Déclaration de M. Gabriel Attal, secrétaire d'État, porte-parole du gouvernement, sur l'évolution de la crise sanitaire et le projet de loi instaurant le passe vaccinal, Assemblée nationale, 14 janvier 2022.

Intervenant(s) :

  • Gabriel Attal - Secrétaire d'État, porte-parole du gouvernement,

Circonstance : Discussion, en nouvelle lecture, du projet de loi renforçant les outils de gestion de la crise sanitaire et modifiant le code de la santé publique, Assemblée nationale, 14 janvier 2022

Prononcé le

Texte intégral

M. le président.
L'ordre du jour appelle la discussion, en nouvelle lecture, du projet de loi, modifié par le Sénat, renforçant les outils de gestion de la crise sanitaire et modifiant le code de la santé publique (nos 4905, 4909).

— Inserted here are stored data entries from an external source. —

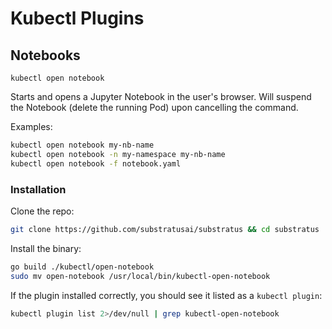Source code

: # Kubectl Plugins

## Notebooks

`kubectl open notebook`

Starts and opens a Jupyter Notebook in the user's browser. Will suspend the Notebook (delete the running Pod) upon cancelling the command.

Examples:

```sh
kubectl open notebook my-nb-name
kubectl open notebook -n my-namespace my-nb-name
kubectl open notebook -f notebook.yaml
```

### Installation

Clone the repo:

```sh
git clone https://github.com/substratusai/substratus && cd substratus
```

Install the binary:

```sh
go build ./kubectl/open-notebook
sudo mv open-notebook /usr/local/bin/kubectl-open-notebook
```

If the plugin installed correctly, you should see it listed as a `kubectl plugin`:

```sh
kubectl plugin list 2>/dev/null | grep kubectl-open-notebook
```
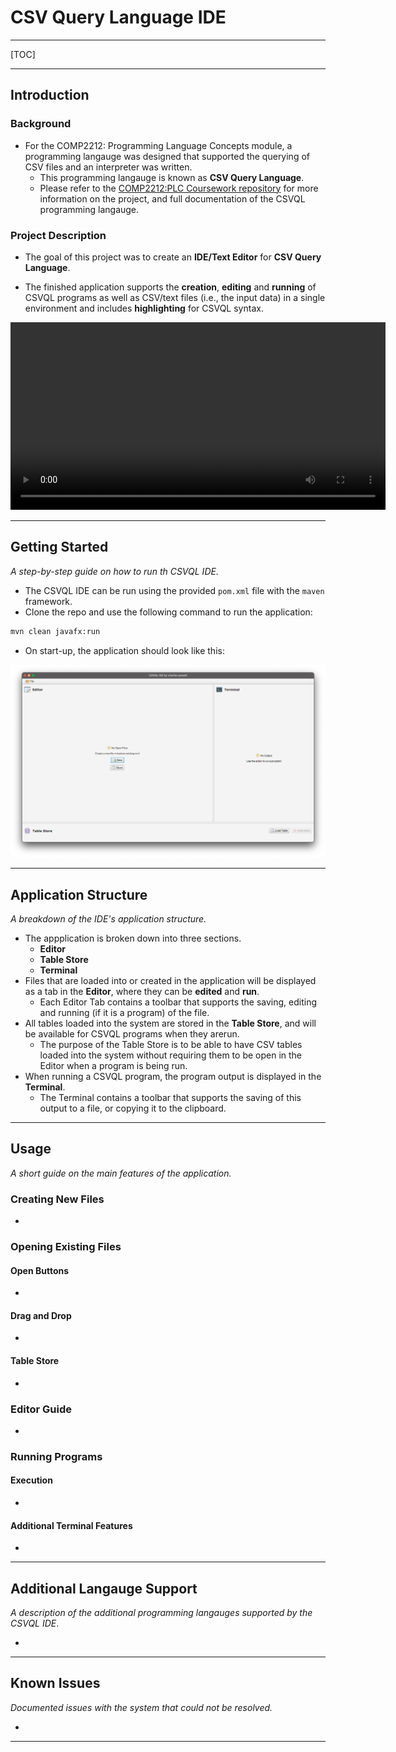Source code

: # CSV Query Language IDE

---

[TOC]

---

## Introduction 

### Background

- For the COMP2212: Programming Language Concepts module, a programming langauge was designed that supported the querying of CSV files and an interpreter was written. 
  - This programming langauge is known as **CSV Query Language**.
  - Please refer to the [COMP2212:PLC Coursework repository](https://github.com/cekpowell/comp2212-coursework) for more information on the project, and full documentation of the CSVQL programming langauge.

### Project Description

- The goal of this project was to create an **IDE/Text Editor** for **CSV Query Language**.

- The finished application supports the **creation**, **editing** and **running** of CSVQL programs as well as CSV/text files (i.e., the input data) in a single environment and includes **highlighting** for CSVQL syntax.

<video src="img/intro_vid.mp4" width="600"></video>

---

## Getting Started

*A step-by-step guide on how to run th CSVQL IDE.*

- The CSVQL IDE can be run using the provided `pom.xml` file with the `maven` framework.
- Clone the repo and use the following command to run the application:

```bash
mvn clean javafx:run
```

- On start-up, the application should look like this:

<p align="center"><img src="img/start.png" alt="distributed_file_storage_system" width="650";"/></p> 

---

## Application Structure

*A breakdown of the IDE's application structure.*

- The appplication is broken down into three sections.
  - **Editor**
  - **Table Store**
  - **Terminal**
- Files that are loaded into or created in the application will be displayed as a tab in the **Editor**, where they can be **edited** and **run**.
  - Each Editor Tab contains a toolbar that supports the saving, editing and running (if it is a program) of the file.
- All tables loaded into the system are stored in the **Table Store**, and will be available for CSVQL programs when they arerun.
  - The purpose of the Table Store is to be able to have CSV tables loaded into the system without requiring them to be open in the Editor when a program is being run.
- When running a CSVQL program, the program output is displayed in the **Terminal**.
  - The Terminal contains a toolbar that supports the saving of this output to a file, or copying it to the clipboard.

---

## Usage

*A short guide on the main features of the application.*

### Creating New Files

- 

### Opening Existing Files

#### Open Buttons

- 

#### Drag and Drop

- 

#### Table Store

- 

### Editor Guide

- 

### Running Programs

#### Execution

- 

#### Additional Terminal Features

- 

---

## Additional Langauge Support

*A description of the additional programming langauges supported by the CSVQL IDE*.

- 

---

## Known Issues

*Documented issues with the system that could not be resolved.*

- 

---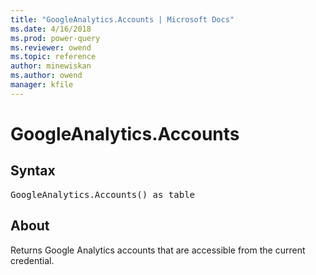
 ```yaml
---
title: "GoogleAnalytics.Accounts | Microsoft Docs"
ms.date: 4/16/2018
ms.prod: power-query
ms.reviewer: owend
ms.topic: reference
author: minewiskan
ms.author: owend
manager: kfile
---
```

# GoogleAnalytics.Accounts

## Syntax

<pre>
GoogleAnalytics.Accounts() as table
</pre>

## About
Returns Google Analytics accounts that are accessible from the current credential.
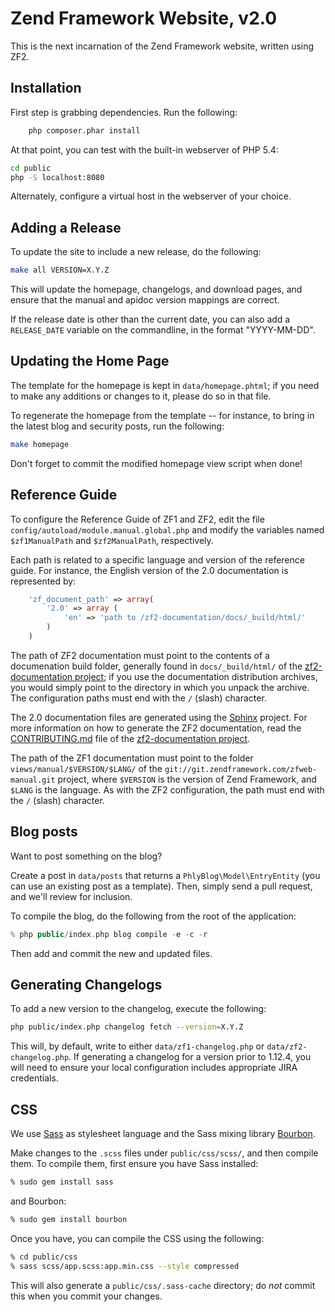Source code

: Zend Framework Website, v2.0
============================

This is the next incarnation of the Zend Framework website, written using ZF2.

Installation
------------

First step is grabbing dependencies. Run the following:

```sh
    php composer.phar install
```

At that point, you can test with the built-in webserver of PHP 5.4:

```sh
cd public
php -S localhost:8080
```

Alternately, configure a virtual host in the webserver of your choice.

Adding a Release
----------------

To update the site to include a new release, do the following:

```sh
make all VERSION=X.Y.Z
```

This will update the homepage, changelogs, and download pages, and ensure that
the manual and apidoc version mappings are correct.

If the release date is other than the current date, you can also add a
`RELEASE_DATE` variable on the commandline, in the format "YYYY-MM-DD".

Updating the Home Page
----------------------

The template for the homepage is kept in `data/homepage.phtml`; if you need to
make any additions or changes to it, please do so in that file.

To regenerate the homepage from the template -- for instance, to bring in the
latest blog and security posts, run the following:

```sh
make homepage
```

Don't forget to commit the modified homepage view script when done!

Reference Guide
---------------

To configure the Reference Guide of ZF1 and ZF2, edit the file
``config/autoload/module.manual.global.php`` and modify the variables named
``$zf1ManualPath`` and ``$zf2ManualPath``, respectively. 

Each path is related to a specific language and version of the reference guide.
For instance, the English version of the 2.0 documentation is represented by:

```php
    'zf_document_path' => array(
        '2.0' => array (
            'en' => 'path to /zf2-documentation/docs/_build/html/'
        )
    )
```

The path of ZF2 documentation must point to the contents of a documenation build
folder, generally found in ``docs/_build/html/`` of the [zf2-documentation project](https://github.com/zendframework/zf2-documentation); 
if you use the documentation distribution archives, you would simply point to
the directory in which you unpack the archive. The configuration paths must
end with the ``/`` (slash) character.

The 2.0 documentation files are generated using the
[Sphinx](http://sphinx.pocoo.org/) project. For more information on how to
generate the ZF2 documentation, read the
[CONTRIBUTING.md](https://github.com/zendframework/zf2-documentation/blob/master/CONTRIBUTING.md)
file of the [zf2-documentation project](https://github.com/zendframework/zf2-documentation).

The path of the ZF1 documentation must point to the folder
``views/manual/$VERSION/$LANG/`` of the
``git://git.zendframework.com/zfweb-manual.git`` project, where ``$VERSION`` is
the version of Zend Framework, and ``$LANG`` is the language. As with the ZF2
configuration, the path must end with the ``/`` (slash) character.


Blog posts
----------

Want to post something on the blog?

Create a post in ``data/posts`` that returns a ``PhlyBlog\Model\EntryEntity``
(you can use an existing post as a template). Then, simply send a pull request,
and we'll review for inclusion.

To compile the blog, do the following from the root of the application:

```php
% php public/index.php blog compile -e -c -r
```

Then add and commit the new and updated files.

Generating Changelogs
---------------------

To add a new version to the changelog, execute the following:

```sh
php public/index.php changelog fetch --version=X.Y.Z
```

This will, by default, write to either `data/zf1-changelog.php` or
`data/zf2-changelog.php`. If generating a changelog for a version prior to
1.12.4, you will need to ensure your local configuration includes appropriate
JIRA credentials.

CSS
---

We use [Sass](http://sass-lang.com/) as stylesheet language and the Sass 
mixing library [Bourbon](http://bourbon.io/).

Make changes to the `.scss` files under `public/css/scss/`, and then compile 
them. To compile them, first ensure you have Sass installed:

```bash
% sudo gem install sass
```

and Bourbon:

```bash
% sudo gem install bourbon
```

Once you have, you can compile the CSS using the following:

```bash
% cd public/css
% sass scss/app.scss:app.min.css --style compressed
```

This will also generate a `public/css/.sass-cache` directory; do _not_ commit
this when you commit your changes.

La parole est à M. le secrétaire d'État auprès du Premier ministre, porte-parole du Gouvernement.

M. Jean-Paul Lecoq.
Parlons bien, parlons tweet !

M. Gabriel Attal, secrétaire d'État auprès du Premier ministre, porte-parole du Gouvernement.
Avant de vous parler de l'épidémie et des mesures que nous prenons pour y faire face, j'aimerais avoir un mot pour Olivier Véran qui consacre depuis deux ans ses jours et ses nuits au combat contre la covid et qui en est actuellement atteint. Je lui souhaite, avec vous, un prompt rétablissement et un repos mérité. (Applaudissements sur les bancs des groupes LaREM, Dem et Agir ens et sur plusieurs bancs du groupe LR. – M. Stéphane Peu applaudit également.)
Depuis près de deux ans, avec le virus, nous vivons une véritable course de fond. Nous faisons face à des vagues successives, brutales et parfois dévastatrices, qui mettent notre pays et notre système de santé à très rude épreuve.
À chaque étape, le virus a évolué ; il a muté. À chaque étape, il s'est fait plus retors. Mais, à chaque étape, surtout, nous avons appris sur lui et sur ses variants. Nous avons appris à mieux le contrer, à l'endiguer, à le combattre. Et nous pouvons être fiers d'avoir traversé chaque vague mieux que la précédente.

M. Ugo Bernalicis.
C'est ça !

M. Gabriel Attal, secrétaire d'État.
Depuis quelques semaines, une nouvelle fois, l'épidémie nous met à l'épreuve. Nous n'affrontons pas une, mais deux vagues violentes et simultanées.

M. Ugo Bernalicis.
Le ministre surfe sur les vagues ! (M. Denis Sommer proteste.)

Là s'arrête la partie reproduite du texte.